Das Schloss Ahrensburg ist ein Wasserschloß, wie sie in der Norddeutschen Tiefebene nicht unüblich sind. 1585 wurde das Schlosslein fertiggestellt, weil der Landadel genug Geld hatte aus seinen Ausbeutungsstrukturen. Natürlich kann man das Schloß in Filzpantoffeln besuchen.
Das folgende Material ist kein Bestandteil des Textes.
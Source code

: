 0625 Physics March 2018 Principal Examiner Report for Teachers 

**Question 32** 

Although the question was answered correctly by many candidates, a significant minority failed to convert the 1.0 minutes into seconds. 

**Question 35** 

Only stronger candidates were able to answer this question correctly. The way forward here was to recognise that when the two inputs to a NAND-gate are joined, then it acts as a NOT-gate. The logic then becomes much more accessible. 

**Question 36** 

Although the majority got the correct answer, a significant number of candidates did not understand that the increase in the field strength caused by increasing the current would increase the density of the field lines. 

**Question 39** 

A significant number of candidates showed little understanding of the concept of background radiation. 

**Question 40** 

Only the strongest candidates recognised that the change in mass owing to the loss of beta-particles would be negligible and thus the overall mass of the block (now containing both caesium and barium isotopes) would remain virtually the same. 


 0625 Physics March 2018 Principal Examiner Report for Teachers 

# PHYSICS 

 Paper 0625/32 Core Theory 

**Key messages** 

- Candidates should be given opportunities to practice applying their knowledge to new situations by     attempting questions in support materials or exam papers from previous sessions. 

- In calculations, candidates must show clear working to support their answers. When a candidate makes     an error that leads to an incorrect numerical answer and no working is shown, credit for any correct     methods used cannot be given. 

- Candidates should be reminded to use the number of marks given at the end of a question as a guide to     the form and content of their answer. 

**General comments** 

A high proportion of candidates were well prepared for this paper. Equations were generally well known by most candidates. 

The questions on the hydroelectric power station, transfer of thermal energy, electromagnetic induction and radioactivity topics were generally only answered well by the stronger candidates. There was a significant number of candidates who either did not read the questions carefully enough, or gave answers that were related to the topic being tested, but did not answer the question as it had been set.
ACHTUNG  Öffnungszeiten Schloß Ahrensburg

Als ich neulich im Maie 2018 dort um kurz nach acht abends im Schloßpark wandeln wollte, ward mir das verwehrt, weil das Tor über dem Wassergraben abgeschlossen ward.  In der Sommersaison hat das Schloß an mehr Tagen geöffnet als im Winter, aber nicht am Freitag. Wahrscheinlich aber nicht aus Faulheit der Mitarbeiter, sondern weil es sich Freitags immer das Hochzeitskleid anzieht, bzw. sich vermieten möchte für Hochzeitsfeiernde. Der Eintritt kostet für Erwachsene hypertrophe 7  €, dafür dass es außer den neckischen Räumen kaum was zu sehen gibt, schon ganz schön sportlich der Eintrittspreis.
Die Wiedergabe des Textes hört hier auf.